▸ **EXERCISE OBJECTIVE**
Print, exactly as given, each line of the data from the line containing "name (태그) |" up to and including its last line.

▸ **SOURCE MATERIAL**
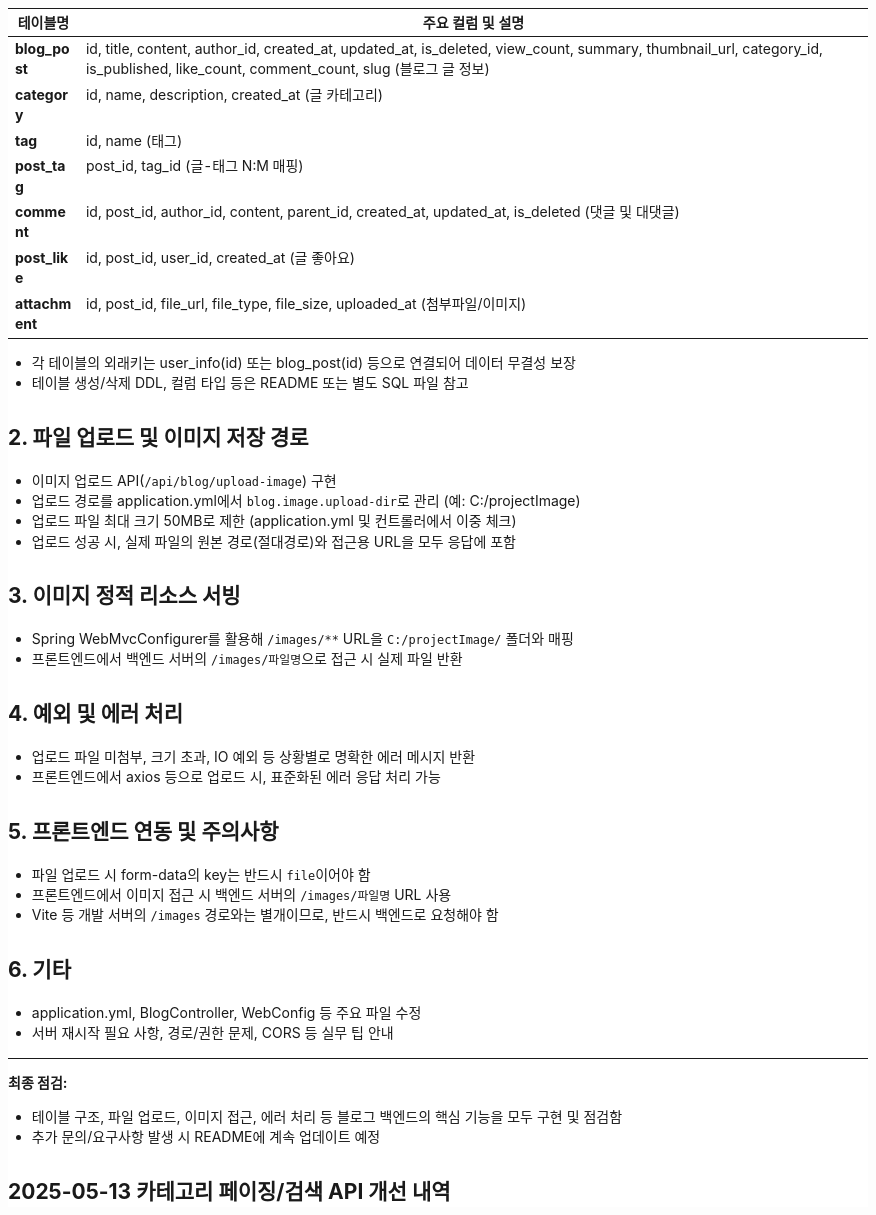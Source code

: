 | 테이블명      | 주요 컬럼 및 설명 |
|--------------|------------------|
| **blog_post** | id, title, content, author_id, created_at, updated_at, is_deleted, view_count, summary, thumbnail_url, category_id, is_published, like_count, comment_count, slug (블로그 글 정보) |
| **category**  | id, name, description, created_at (글 카테고리) |
| **tag**       | id, name (태그) |
| **post_tag**  | post_id, tag_id (글-태그 N:M 매핑) |
| **comment**   | id, post_id, author_id, content, parent_id, created_at, updated_at, is_deleted (댓글 및 대댓글) |
| **post_like** | id, post_id, user_id, created_at (글 좋아요) |
| **attachment**| id, post_id, file_url, file_type, file_size, uploaded_at (첨부파일/이미지) |

- 각 테이블의 외래키는 user_info(id) 또는 blog_post(id) 등으로 연결되어 데이터 무결성 보장
- 테이블 생성/삭제 DDL, 컬럼 타입 등은 README 또는 별도 SQL 파일 참고

## 2. 파일 업로드 및 이미지 저장 경로
- 이미지 업로드 API(`/api/blog/upload-image`) 구현
- 업로드 경로를 application.yml에서 `blog.image.upload-dir`로 관리 (예: C:/projectImage)
- 업로드 파일 최대 크기 50MB로 제한 (application.yml 및 컨트롤러에서 이중 체크)
- 업로드 성공 시, 실제 파일의 원본 경로(절대경로)와 접근용 URL을 모두 응답에 포함

## 3. 이미지 정적 리소스 서빙
- Spring WebMvcConfigurer를 활용해 `/images/**` URL을 `C:/projectImage/` 폴더와 매핑
- 프론트엔드에서 백엔드 서버의 `/images/파일명`으로 접근 시 실제 파일 반환

## 4. 예외 및 에러 처리
- 업로드 파일 미첨부, 크기 초과, IO 예외 등 상황별로 명확한 에러 메시지 반환
- 프론트엔드에서 axios 등으로 업로드 시, 표준화된 에러 응답 처리 가능

## 5. 프론트엔드 연동 및 주의사항
- 파일 업로드 시 form-data의 key는 반드시 `file`이어야 함
- 프론트엔드에서 이미지 접근 시 백엔드 서버의 `/images/파일명` URL 사용
- Vite 등 개발 서버의 `/images` 경로와는 별개이므로, 반드시 백엔드로 요청해야 함

## 6. 기타
- application.yml, BlogController, WebConfig 등 주요 파일 수정
- 서버 재시작 필요 사항, 경로/권한 문제, CORS 등 실무 팁 안내

---

**최종 점검:**
- 테이블 구조, 파일 업로드, 이미지 접근, 에러 처리 등 블로그 백엔드의 핵심 기능을 모두 구현 및 점검함
- 추가 문의/요구사항 발생 시 README에 계속 업데이트 예정

## 2025-05-13 카테고리 페이징/검색 API 개선 내역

▸ **OUTPUT OF THE TASK**
| **tag**       | id, name (태그) |
| **post_tag**  | post_id, tag_id (글-태그 N:M 매핑) |
| **comment**   | id, post_id, author_id, content, parent_id, created_at, updated_at, is_deleted (댓글 및 대댓글) |
| **post_like** | id, post_id, user_id, created_at (글 좋아요) |
| **attachment**| id, post_id, file_url, file_type, file_size, uploaded_at (첨부파일/이미지) |

- 각 테이블의 외래키는 user_info(id) 또는 blog_post(id) 등으로 연결되어 데이터 무결성 보장
- 테이블 생성/삭제 DDL, 컬럼 타입 등은 README 또는 별도 SQL 파일 참고

## 2. 파일 업로드 및 이미지 저장 경로
- 이미지 업로드 API(`/api/blog/upload-image`) 구현
- 업로드 경로를 application.yml에서 `blog.image.upload-dir`로 관리 (예: C:/projectImage)
- 업로드 파일 최대 크기 50MB로 제한 (application.yml 및 컨트롤러에서 이중 체크)
- 업로드 성공 시, 실제 파일의 원본 경로(절대경로)와 접근용 URL을 모두 응답에 포함

## 3. 이미지 정적 리소스 서빙
- Spring WebMvcConfigurer를 활용해 `/images/**` URL을 `C:/projectImage/` 폴더와 매핑
- 프론트엔드에서 백엔드 서버의 `/images/파일명`으로 접근 시 실제 파일 반환

## 4. 예외 및 에러 처리
- 업로드 파일 미첨부, 크기 초과, IO 예외 등 상황별로 명확한 에러 메시지 반환
- 프론트엔드에서 axios 등으로 업로드 시, 표준화된 에러 응답 처리 가능

## 5. 프론트엔드 연동 및 주의사항
- 파일 업로드 시 form-data의 key는 반드시 `file`이어야 함
- 프론트엔드에서 이미지 접근 시 백엔드 서버의 `/images/파일명` URL 사용
- Vite 등 개발 서버의 `/images` 경로와는 별개이므로, 반드시 백엔드로 요청해야 함

## 6. 기타
- application.yml, BlogController, WebConfig 등 주요 파일 수정
- 서버 재시작 필요 사항, 경로/권한 문제, CORS 등 실무 팁 안내

---

**최종 점검:**
- 테이블 구조, 파일 업로드, 이미지 접근, 에러 처리 등 블로그 백엔드의 핵심 기능을 모두 구현 및 점검함
- 추가 문의/요구사항 발생 시 README에 계속 업데이트 예정

## 2025-05-13 카테고리 페이징/검색 API 개선 내역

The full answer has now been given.